Analise a given data set and present some recommendations to improve Bellabeat’s marketing strategy.
This data set has 2 main limitations: only 30 users and their data was collected from March to May of 2016 which is a short time frame.
library(tidyverse)
## ── Attaching packages ─────────────────────────────────────── tidyverse 1.3.2 ──
## ✔ ggplot2 3.4.0 ✔ purrr 1.0.0
## ✔ tibble 3.1.8 ✔ dplyr 1.0.10
## ✔ tidyr 1.2.1 ✔ stringr 1.5.0
## ✔ readr 2.1.3 ✔ forcats 0.5.2
## ── Conflicts ────────────────────────────────────────── tidyverse_conflicts() ──
## ✖ dplyr::filter() masks stats::filter()
## ✖ dplyr::lag() masks stats::lag()
library(lubridate)
## Loading required package: timechange
##
## Attaching package: 'lubridate'
##
## The following objects are masked from 'package:base':
##
## date, intersect, setdiff, union
library(dplyr)
library(ggplot2)
library(tidyr)
I have already set my working directory.
dailyActivity_merged <- read_csv("Fitbit_Fitness_Tracker/dailyActivity_merged.csv")
## Rows: 940 Columns: 15
## ── Column specification ────────────────────────────────────────────────────────
## Delimiter: ","
## chr (1): ActivityDate
## dbl (14): Id, TotalSteps, TotalDistance, TrackerDistance, LoggedActivitiesDi...
##
## ℹ Use `spec()` to retrieve the full column specification for this data.
## ℹ Specify the column types or set `show_col_types = FALSE` to quiet this message.
Activity <- dailyActivity_merged
HeartRate <- read_csv("Fitbit_Fitness_Tracker/heartrate_seconds_merged.csv")
## Rows: 2483658 Columns: 3
## ── Column specification ────────────────────────────────────────────────────────
## Delimiter: ","
## chr (1): Time
## dbl (2): Id, Value
##
## ℹ Use `spec()` to retrieve the full column specification for this data.

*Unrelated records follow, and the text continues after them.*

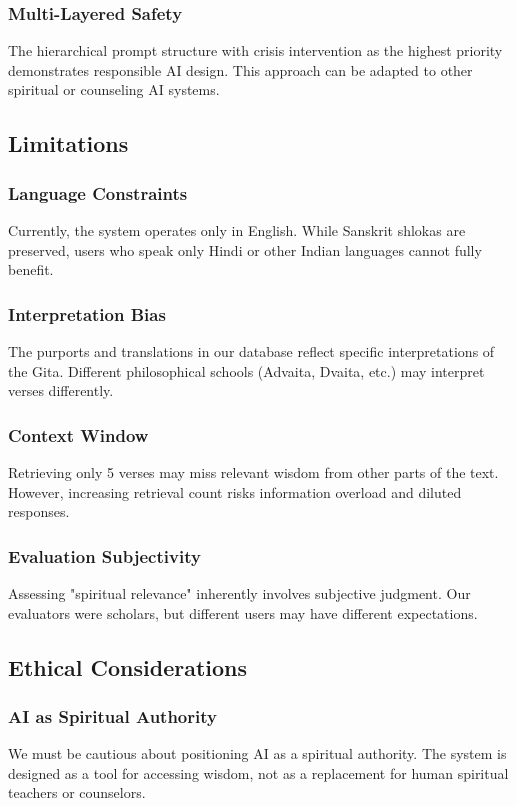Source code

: \documentclass[conference]{IEEEtran}
\begin{document}
\subsubsection{Multi-Layered Safety}
The hierarchical prompt structure with crisis intervention as the highest priority demonstrates responsible AI design. This approach can be adapted to other spiritual or counseling AI systems.

\subsection{Limitations}

\subsubsection{Language Constraints}
Currently, the system operates only in English. While Sanskrit shlokas are preserved, users who speak only Hindi or other Indian languages cannot fully benefit.

\subsubsection{Interpretation Bias}
The purports and translations in our database reflect specific interpretations of the Gita. Different philosophical schools (Advaita, Dvaita, etc.) may interpret verses differently.

\subsubsection{Context Window}
Retrieving only 5 verses may miss relevant wisdom from other parts of the text. However, increasing retrieval count risks information overload and diluted responses.

\subsubsection{Evaluation Subjectivity}
Assessing "spiritual relevance" inherently involves subjective judgment. Our evaluators were scholars, but different users may have different expectations.

\subsection{Ethical Considerations}

\subsubsection{AI as Spiritual Authority}
We must be cautious about positioning AI as a spiritual authority. The system is designed as a tool for accessing wisdom, not as a replacement for human spiritual teachers or counselors.
\end{document}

## ℹ Specify the column types or set `show_col_types = FALSE` to quiet this message.
Weight <- read_csv("Fitbit_Fitness_Tracker/weightLogInfo_merged.csv")
## Rows: 67 Columns: 8
## ── Column specification ────────────────────────────────────────────────────────
## Delimiter: ","
## chr (1): Date
## dbl (6): Id, WeightKg, WeightPounds, Fat, BMI, LogId
## lgl (1): IsManualReport
##
## ℹ Use `spec()` to retrieve the full column specification for this data.

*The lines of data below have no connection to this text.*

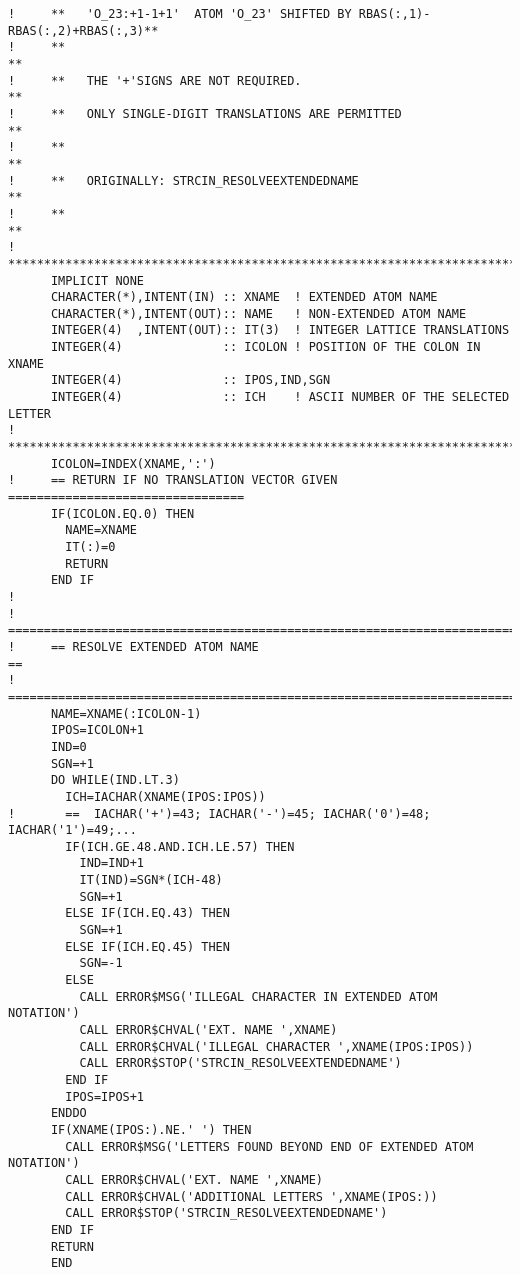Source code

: \documentclass[11pt,a4paper]{report}
\begin{document}
\begin{verbatim}
!     **   'O_23:+1-1+1'  ATOM 'O_23' SHIFTED BY RBAS(:,1)-RBAS(:,2)+RBAS(:,3)**
!     **                                                                      **
!     **   THE '+'SIGNS ARE NOT REQUIRED.                                     **
!     **   ONLY SINGLE-DIGIT TRANSLATIONS ARE PERMITTED                       **
!     **                                                                      **
!     **   ORIGINALLY: STRCIN_RESOLVEEXTENDEDNAME                             **
!     **                                                                      **
!     **************************************************************************
      IMPLICIT NONE
      CHARACTER(*),INTENT(IN) :: XNAME  ! EXTENDED ATOM NAME
      CHARACTER(*),INTENT(OUT):: NAME   ! NON-EXTENDED ATOM NAME
      INTEGER(4)  ,INTENT(OUT):: IT(3)  ! INTEGER LATTICE TRANSLATIONS
      INTEGER(4)              :: ICOLON ! POSITION OF THE COLON IN XNAME
      INTEGER(4)              :: IPOS,IND,SGN
      INTEGER(4)              :: ICH    ! ASCII NUMBER OF THE SELECTED LETTER
!     **************************************************************************
      ICOLON=INDEX(XNAME,':')
!     == RETURN IF NO TRANSLATION VECTOR GIVEN =================================
      IF(ICOLON.EQ.0) THEN
        NAME=XNAME
        IT(:)=0
        RETURN
      END IF
!
!     ==========================================================================
!     == RESOLVE EXTENDED ATOM NAME                                           ==
!     ==========================================================================
      NAME=XNAME(:ICOLON-1)
      IPOS=ICOLON+1
      IND=0
      SGN=+1
      DO WHILE(IND.LT.3) 
        ICH=IACHAR(XNAME(IPOS:IPOS))
!       ==  IACHAR('+')=43; IACHAR('-')=45; IACHAR('0')=48; IACHAR('1')=49;...
        IF(ICH.GE.48.AND.ICH.LE.57) THEN
          IND=IND+1
          IT(IND)=SGN*(ICH-48)
          SGN=+1
        ELSE IF(ICH.EQ.43) THEN
          SGN=+1
        ELSE IF(ICH.EQ.45) THEN
          SGN=-1
        ELSE
          CALL ERROR$MSG('ILLEGAL CHARACTER IN EXTENDED ATOM NOTATION')  
          CALL ERROR$CHVAL('EXT. NAME ',XNAME)
          CALL ERROR$CHVAL('ILLEGAL CHARACTER ',XNAME(IPOS:IPOS))
          CALL ERROR$STOP('STRCIN_RESOLVEEXTENDEDNAME')
        END IF
        IPOS=IPOS+1
      ENDDO
      IF(XNAME(IPOS:).NE.' ') THEN
        CALL ERROR$MSG('LETTERS FOUND BEYOND END OF EXTENDED ATOM NOTATION')  
        CALL ERROR$CHVAL('EXT. NAME ',XNAME)
        CALL ERROR$CHVAL('ADDITIONAL LETTERS ',XNAME(IPOS:))
        CALL ERROR$STOP('STRCIN_RESOLVEEXTENDEDNAME')
      END IF
      RETURN
      END
\end{verbatim}
\end{document}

## ℹ Specify the column types or set `show_col_types = FALSE` to quiet this message.
Sleep <- read.csv("Fitbit_Fitness_Tracker/sleepDay_merged.csv")
Calories <- read.csv("Fitbit_Fitness_Tracker/dailyCalories_merged.csv")
class(Sleep$SleepDay)
## [1] "character"
Sleep$SleepDay=as.POSIXct(Sleep$SleepDay, format="%m/%d/%Y %I:%M:%S %p", tz=Sys.timezone())

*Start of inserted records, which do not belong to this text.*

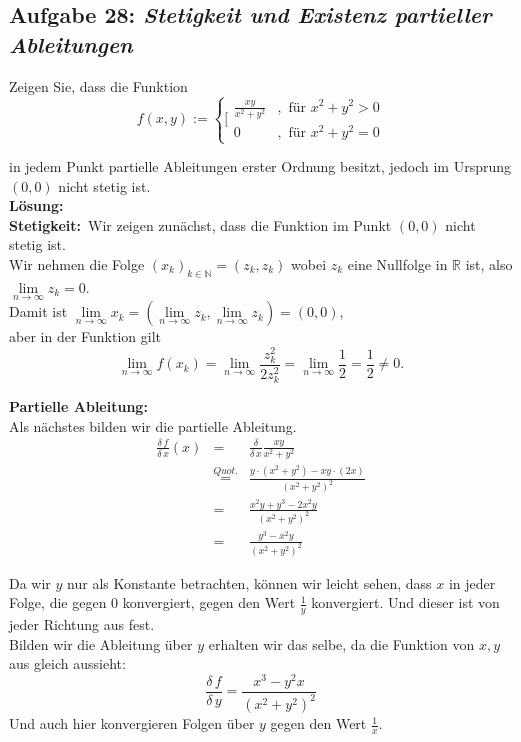 \subsection*{Aufgabe 28: \mdseries\itshape Stetigkeit und Existenz partieller Ableitungen}

Zeigen Sie, dass die Funktion
$$
	f(x,y) := \left\{[ \begin{array}{lr}
		\frac{xy}{x^2+y^2} &, \text{ für } x^2+y^2 > 0\\
		0&, \text{ für } x^2+y^2=0
	\end{array} \right.
$$

in jedem Punkt partielle Ableitungen erster Ordnung besitzt, jedoch im Ursprung $(0,0)$ nicht stetig ist.\\

\textbf{Lösung:}\\

\textbf{Stetigkeit:}\
Wir zeigen zunächst, dass die Funktion im Punkt $(0,0)$ nicht stetig ist.\\

Wir nehmen die Folge $(x_k)_{k\in\mathbb{N}} = (z_k,z_k)$ wobei $z_k$ eine Nullfolge in $\mathbb{R}$ ist, also
$\underset{n \rightarrow \infty}{\lim} z_k = 0$.\\

Damit ist $\underset{n \rightarrow \infty}{\lim} x_k = (\underset{n \rightarrow \infty}{\lim} z_k, \underset{n \rightarrow \infty}{\lim} z_k) = (0,0)$,\\
aber in der Funktion gilt
$$
\underset{n \rightarrow \infty}{\lim} f(x_k) = \underset{n \rightarrow \infty}{\lim} \frac{z_k^2}{2z_k^2} = \underset{n \rightarrow \infty}{\lim} \frac{1}{2} = \frac{1}{2} \neq 0.
$$

\textbf{Partielle Ableitung:}\\
Als nächstes bilden wir die partielle Ableitung.\\

$$\begin{array}{rcl}
	\frac{\delta \, f}{\delta \, x} (x) &=& \frac{\delta}{\delta \, x} \frac{xy}{x^2+y^2}\\
		&\stackrel{Quot.}{=}& \frac{y \cdot (x^2+y^2) - xy \cdot (2x)}{(x^2+y^2)^2}\\
		&=& \frac{x^2y + y^3 - 2x^2y}{(x^2+y^2)^2}\\
		&=& \frac{y^3 - x^2y}{(x^2+y^2)^2}
\end{array}$$

Da wir $y$ nur als Konstante betrachten, können wir leicht sehen, dass $x$ in jeder Folge, die gegen 0 konvergiert, gegen den Wert
$\frac{1}{y}$ konvergiert. Und dieser ist von jeder Richtung aus fest.\\

Bilden wir die Ableitung über $y$ erhalten wir das selbe, da die Funktion von $x,y$ aus gleich aussieht:\\
$$
\frac{\delta \, f}{\delta \, y} = \frac{x^3 - y^2x}{(x^2 + y^2)^2}
$$
Und auch hier konvergieren Folgen über $y$ gegen den Wert $\frac{1}{x}$.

Sleep$date <- format(Sleep$SleepDay, format = "%m/%d/%y")
Activity$ActivityDate=as.POSIXct(Activity$ActivityDate, format="%m/%d/%Y", tz=Sys.timezone())
Activity$date <- format(Activity$ActivityDate, format = "%m/%d/%y")
HeartRate$Time=as.POSIXct(HeartRate$Time, format="%m/%d/%Y", tz=Sys.timezone())
HeartRate$date <- format(HeartRate$Time, format = "%m/%d/%y")
n_distinct(Activity$Id)
## [1] 33
n_distinct(Calories$Id)
## [1] 33
n_distinct(Sleep$Id)
## [1] 24
n_distinct(HeartRate$Id)
## [1] 14
n_distinct(Weight$Id)
## [1] 8
There is information about 33 users from calories and activity, 24 for sleep and 14 for heart rate. The data frame for weight has only 8 users which is not enough to make conclusions regarding weight and fat percentage.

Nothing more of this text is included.